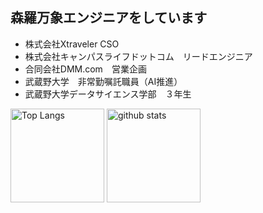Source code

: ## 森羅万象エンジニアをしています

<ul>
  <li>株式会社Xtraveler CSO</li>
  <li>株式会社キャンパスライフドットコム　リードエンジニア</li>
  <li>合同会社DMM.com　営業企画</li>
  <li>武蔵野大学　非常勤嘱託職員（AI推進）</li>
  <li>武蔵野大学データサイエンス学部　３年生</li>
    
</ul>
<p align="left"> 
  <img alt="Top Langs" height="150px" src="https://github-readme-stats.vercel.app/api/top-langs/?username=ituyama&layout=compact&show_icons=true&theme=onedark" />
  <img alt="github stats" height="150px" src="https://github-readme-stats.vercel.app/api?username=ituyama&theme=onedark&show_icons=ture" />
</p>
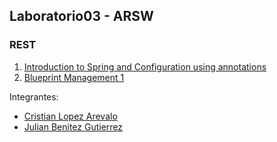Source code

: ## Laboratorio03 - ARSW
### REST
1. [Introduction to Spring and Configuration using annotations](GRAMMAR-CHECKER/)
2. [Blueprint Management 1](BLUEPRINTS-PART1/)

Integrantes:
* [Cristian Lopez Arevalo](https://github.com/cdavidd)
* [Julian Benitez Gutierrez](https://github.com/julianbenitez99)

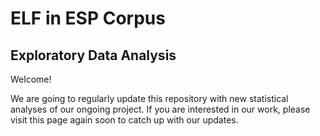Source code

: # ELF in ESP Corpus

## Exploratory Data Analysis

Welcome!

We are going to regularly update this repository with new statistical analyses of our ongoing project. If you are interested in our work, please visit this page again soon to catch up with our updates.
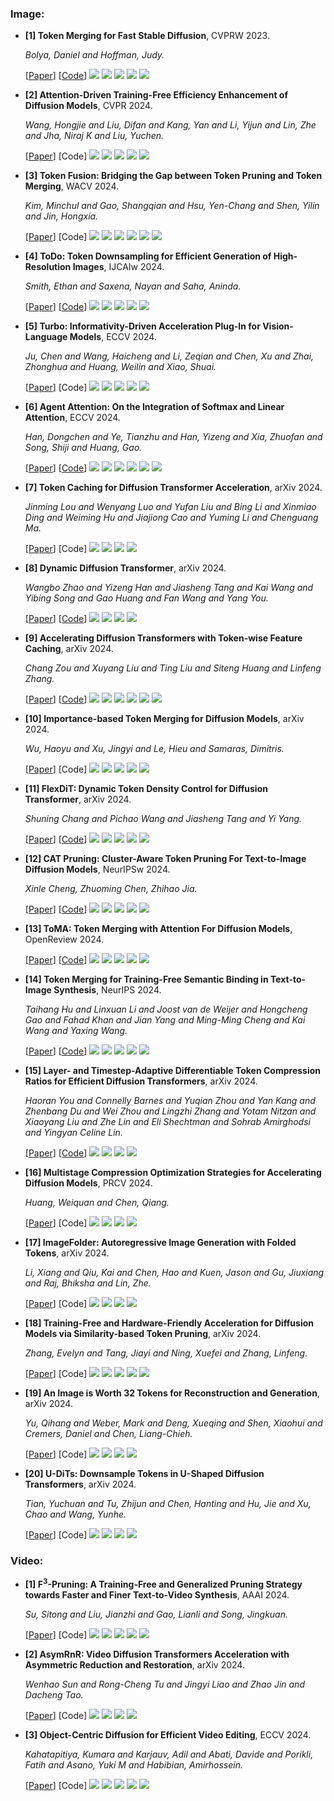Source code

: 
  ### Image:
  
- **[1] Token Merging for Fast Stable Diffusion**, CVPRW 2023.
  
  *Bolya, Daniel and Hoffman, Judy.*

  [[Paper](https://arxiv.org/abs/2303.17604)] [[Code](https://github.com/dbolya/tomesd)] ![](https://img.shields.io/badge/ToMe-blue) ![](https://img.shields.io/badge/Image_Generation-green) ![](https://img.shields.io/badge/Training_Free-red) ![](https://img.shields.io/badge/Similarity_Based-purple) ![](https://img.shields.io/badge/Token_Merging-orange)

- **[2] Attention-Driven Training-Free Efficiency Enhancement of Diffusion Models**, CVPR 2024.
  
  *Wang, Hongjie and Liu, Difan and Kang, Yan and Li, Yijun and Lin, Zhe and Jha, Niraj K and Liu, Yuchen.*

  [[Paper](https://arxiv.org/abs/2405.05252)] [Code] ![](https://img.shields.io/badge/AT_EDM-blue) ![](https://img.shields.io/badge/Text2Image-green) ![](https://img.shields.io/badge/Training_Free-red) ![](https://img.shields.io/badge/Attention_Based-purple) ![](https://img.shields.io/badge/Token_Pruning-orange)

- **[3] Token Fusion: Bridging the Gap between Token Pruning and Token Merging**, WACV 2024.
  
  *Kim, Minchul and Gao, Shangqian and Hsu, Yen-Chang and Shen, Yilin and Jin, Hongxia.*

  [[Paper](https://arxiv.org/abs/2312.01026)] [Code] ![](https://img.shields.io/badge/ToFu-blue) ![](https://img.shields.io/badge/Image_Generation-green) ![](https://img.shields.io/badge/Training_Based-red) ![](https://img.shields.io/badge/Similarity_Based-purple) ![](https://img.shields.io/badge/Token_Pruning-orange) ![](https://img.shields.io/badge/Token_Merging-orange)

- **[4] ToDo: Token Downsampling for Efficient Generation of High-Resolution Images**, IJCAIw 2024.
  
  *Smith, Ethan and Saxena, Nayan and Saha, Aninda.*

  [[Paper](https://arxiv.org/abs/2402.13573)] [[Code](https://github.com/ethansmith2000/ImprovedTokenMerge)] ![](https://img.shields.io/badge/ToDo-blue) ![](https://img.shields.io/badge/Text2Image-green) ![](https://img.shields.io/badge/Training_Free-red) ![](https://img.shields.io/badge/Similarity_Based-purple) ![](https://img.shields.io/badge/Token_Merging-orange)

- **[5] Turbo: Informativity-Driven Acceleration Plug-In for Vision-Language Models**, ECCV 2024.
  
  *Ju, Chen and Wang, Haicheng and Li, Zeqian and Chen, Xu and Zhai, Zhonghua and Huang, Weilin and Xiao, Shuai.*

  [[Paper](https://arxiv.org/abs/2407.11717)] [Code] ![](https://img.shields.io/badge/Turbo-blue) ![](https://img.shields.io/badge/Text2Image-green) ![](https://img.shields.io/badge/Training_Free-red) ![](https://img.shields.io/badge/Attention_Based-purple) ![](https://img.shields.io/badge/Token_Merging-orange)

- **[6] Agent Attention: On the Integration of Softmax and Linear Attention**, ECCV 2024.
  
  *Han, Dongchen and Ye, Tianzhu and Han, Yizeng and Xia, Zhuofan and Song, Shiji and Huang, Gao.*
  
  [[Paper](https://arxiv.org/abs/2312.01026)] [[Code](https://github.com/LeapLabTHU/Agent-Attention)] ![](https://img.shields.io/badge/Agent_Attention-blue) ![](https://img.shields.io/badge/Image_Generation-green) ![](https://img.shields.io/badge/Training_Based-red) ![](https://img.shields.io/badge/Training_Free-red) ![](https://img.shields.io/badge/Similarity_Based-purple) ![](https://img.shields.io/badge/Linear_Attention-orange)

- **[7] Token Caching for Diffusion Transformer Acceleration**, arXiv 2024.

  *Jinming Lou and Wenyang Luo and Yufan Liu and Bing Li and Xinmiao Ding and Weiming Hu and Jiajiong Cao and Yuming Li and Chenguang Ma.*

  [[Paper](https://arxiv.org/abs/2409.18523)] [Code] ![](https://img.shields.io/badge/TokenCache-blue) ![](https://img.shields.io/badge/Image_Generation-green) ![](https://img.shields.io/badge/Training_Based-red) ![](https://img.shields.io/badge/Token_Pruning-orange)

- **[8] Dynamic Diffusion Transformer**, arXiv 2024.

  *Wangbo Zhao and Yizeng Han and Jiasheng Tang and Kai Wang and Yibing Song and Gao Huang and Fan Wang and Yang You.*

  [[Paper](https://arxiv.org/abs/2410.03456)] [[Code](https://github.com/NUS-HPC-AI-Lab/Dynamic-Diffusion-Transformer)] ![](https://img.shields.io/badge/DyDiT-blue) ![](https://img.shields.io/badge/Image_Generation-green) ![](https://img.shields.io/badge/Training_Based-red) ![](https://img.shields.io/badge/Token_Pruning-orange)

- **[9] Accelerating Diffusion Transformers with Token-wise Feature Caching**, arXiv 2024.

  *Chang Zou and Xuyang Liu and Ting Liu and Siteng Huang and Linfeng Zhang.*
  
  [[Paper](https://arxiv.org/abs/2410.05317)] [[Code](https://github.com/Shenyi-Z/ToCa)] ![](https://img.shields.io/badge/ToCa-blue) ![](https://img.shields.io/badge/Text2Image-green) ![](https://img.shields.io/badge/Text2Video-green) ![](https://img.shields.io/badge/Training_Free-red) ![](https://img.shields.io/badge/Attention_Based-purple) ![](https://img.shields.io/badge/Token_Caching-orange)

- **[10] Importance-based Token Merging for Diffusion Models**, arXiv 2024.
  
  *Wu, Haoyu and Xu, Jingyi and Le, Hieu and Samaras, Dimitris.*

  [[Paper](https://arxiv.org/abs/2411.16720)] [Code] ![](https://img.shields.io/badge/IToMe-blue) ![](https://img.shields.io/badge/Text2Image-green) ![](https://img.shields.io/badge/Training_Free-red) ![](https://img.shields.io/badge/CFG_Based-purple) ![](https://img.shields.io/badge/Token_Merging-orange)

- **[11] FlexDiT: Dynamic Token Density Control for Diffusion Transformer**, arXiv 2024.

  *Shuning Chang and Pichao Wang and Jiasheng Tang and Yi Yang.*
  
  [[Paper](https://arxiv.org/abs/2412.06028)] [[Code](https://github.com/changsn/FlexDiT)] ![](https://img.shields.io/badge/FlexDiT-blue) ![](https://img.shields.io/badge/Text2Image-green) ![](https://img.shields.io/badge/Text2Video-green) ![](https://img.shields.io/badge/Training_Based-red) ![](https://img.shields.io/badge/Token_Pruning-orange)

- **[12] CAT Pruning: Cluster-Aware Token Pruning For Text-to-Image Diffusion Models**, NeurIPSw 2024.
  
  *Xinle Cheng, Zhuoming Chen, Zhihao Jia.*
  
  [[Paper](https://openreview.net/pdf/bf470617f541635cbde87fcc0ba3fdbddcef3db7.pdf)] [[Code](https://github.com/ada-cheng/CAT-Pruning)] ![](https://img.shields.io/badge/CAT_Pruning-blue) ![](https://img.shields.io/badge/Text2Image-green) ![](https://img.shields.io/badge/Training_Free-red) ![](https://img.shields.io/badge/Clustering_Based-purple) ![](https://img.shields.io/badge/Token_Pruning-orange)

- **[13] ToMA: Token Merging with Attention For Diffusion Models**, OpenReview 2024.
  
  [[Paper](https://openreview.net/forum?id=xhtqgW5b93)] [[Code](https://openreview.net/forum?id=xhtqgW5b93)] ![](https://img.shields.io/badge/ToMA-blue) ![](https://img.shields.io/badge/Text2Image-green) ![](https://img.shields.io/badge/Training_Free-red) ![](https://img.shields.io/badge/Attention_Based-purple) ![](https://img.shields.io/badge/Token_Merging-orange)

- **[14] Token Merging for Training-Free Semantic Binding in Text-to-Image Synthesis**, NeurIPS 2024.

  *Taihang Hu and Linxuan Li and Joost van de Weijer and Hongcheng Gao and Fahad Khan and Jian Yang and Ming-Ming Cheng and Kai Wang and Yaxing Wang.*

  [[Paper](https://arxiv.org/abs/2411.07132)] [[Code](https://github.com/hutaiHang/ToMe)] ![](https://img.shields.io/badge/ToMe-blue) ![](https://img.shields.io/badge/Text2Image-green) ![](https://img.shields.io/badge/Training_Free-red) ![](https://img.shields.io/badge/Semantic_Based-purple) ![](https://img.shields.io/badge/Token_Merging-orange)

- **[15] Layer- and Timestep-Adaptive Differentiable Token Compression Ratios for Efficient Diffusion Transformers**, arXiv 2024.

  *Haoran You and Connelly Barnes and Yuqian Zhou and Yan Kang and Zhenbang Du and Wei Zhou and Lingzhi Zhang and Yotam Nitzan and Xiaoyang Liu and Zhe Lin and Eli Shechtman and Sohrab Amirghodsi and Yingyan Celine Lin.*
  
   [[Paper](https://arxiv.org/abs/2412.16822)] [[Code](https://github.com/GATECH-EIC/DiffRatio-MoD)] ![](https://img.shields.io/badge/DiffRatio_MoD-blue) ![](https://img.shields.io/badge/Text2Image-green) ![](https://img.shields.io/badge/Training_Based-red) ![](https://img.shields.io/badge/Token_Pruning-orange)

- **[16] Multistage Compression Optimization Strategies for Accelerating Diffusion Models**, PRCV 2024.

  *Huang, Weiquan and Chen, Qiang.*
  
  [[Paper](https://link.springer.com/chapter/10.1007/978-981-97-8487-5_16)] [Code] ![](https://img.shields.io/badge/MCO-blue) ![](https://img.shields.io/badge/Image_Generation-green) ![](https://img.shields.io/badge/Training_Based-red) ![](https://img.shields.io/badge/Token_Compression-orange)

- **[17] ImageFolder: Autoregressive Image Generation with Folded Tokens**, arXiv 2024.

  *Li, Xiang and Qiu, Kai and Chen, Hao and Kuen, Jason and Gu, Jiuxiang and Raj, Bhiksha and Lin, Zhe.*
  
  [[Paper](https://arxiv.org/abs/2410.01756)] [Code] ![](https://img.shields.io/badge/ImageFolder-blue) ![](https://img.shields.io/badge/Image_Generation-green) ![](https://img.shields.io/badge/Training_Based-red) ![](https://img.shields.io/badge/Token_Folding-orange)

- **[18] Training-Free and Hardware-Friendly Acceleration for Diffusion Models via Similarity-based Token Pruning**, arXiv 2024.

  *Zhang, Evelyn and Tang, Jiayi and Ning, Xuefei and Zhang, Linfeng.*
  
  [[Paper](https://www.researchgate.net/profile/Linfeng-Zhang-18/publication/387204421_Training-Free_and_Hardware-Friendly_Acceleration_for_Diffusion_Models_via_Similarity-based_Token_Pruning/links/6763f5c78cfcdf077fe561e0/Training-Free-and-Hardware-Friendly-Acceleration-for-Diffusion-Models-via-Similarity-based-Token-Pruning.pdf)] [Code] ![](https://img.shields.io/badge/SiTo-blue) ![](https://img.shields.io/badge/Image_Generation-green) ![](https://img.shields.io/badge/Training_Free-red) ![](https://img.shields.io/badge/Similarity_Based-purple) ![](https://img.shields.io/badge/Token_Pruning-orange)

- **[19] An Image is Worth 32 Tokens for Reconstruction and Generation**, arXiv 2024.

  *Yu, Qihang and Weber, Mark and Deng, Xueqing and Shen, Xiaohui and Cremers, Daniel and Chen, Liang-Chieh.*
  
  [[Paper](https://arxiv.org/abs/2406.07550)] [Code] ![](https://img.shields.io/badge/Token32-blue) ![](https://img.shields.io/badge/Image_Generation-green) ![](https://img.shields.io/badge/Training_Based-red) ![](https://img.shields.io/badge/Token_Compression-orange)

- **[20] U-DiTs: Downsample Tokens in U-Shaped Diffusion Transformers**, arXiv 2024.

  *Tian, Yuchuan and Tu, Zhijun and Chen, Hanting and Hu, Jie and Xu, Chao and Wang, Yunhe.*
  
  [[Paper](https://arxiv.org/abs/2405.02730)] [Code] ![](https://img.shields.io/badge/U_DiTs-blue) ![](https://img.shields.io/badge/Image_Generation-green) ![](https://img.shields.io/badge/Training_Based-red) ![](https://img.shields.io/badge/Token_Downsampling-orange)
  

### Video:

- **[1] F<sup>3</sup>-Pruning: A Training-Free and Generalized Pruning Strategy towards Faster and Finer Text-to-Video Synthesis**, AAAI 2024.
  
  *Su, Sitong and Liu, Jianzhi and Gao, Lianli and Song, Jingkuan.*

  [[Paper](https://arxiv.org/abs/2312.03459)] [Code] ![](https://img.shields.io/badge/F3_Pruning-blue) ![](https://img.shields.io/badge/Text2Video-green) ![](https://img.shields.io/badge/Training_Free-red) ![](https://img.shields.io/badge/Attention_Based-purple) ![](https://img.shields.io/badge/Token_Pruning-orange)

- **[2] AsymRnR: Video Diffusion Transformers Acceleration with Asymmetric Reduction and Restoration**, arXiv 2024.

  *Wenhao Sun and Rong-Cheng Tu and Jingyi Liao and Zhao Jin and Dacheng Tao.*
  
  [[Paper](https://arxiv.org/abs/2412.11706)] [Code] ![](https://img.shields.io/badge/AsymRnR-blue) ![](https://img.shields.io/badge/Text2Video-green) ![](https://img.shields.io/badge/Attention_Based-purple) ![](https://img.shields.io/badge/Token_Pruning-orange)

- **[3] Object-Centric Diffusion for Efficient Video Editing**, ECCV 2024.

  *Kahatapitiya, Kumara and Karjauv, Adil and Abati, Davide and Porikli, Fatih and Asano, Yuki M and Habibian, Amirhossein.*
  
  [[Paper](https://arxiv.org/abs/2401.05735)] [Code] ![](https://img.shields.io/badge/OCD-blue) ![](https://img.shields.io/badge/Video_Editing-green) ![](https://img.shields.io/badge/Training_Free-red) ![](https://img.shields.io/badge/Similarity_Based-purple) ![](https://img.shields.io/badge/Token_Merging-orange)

====================

• **Work to complete**
In the data above, find the line that contains "- **[19] An Image" and the line that contains "and Song, Jingkuan.*". Repeat exactly those lines and every line between them, and only those.

• **Result for this task**
- **[19] An Image is Worth 32 Tokens for Reconstruction and Generation**, arXiv 2024.

  *Yu, Qihang and Weber, Mark and Deng, Xueqing and Shen, Xiaohui and Cremers, Daniel and Chen, Liang-Chieh.*
  
  [[Paper](https://arxiv.org/abs/2406.07550)] [Code] ![](https://img.shields.io/badge/Token32-blue) ![](https://img.shields.io/badge/Image_Generation-green) ![](https://img.shields.io/badge/Training_Based-red) ![](https://img.shields.io/badge/Token_Compression-orange)

- **[20] U-DiTs: Downsample Tokens in U-Shaped Diffusion Transformers**, arXiv 2024.

  *Tian, Yuchuan and Tu, Zhijun and Chen, Hanting and Hu, Jie and Xu, Chao and Wang, Yunhe.*
  
  [[Paper](https://arxiv.org/abs/2405.02730)] [Code] ![](https://img.shields.io/badge/U_DiTs-blue) ![](https://img.shields.io/badge/Image_Generation-green) ![](https://img.shields.io/badge/Training_Based-red) ![](https://img.shields.io/badge/Token_Downsampling-orange)
  

### Video:

- **[1] F<sup>3</sup>-Pruning: A Training-Free and Generalized Pruning Strategy towards Faster and Finer Text-to-Video Synthesis**, AAAI 2024.
  
  *Su, Sitong and Liu, Jianzhi and Gao, Lianli and Song, Jingkuan.*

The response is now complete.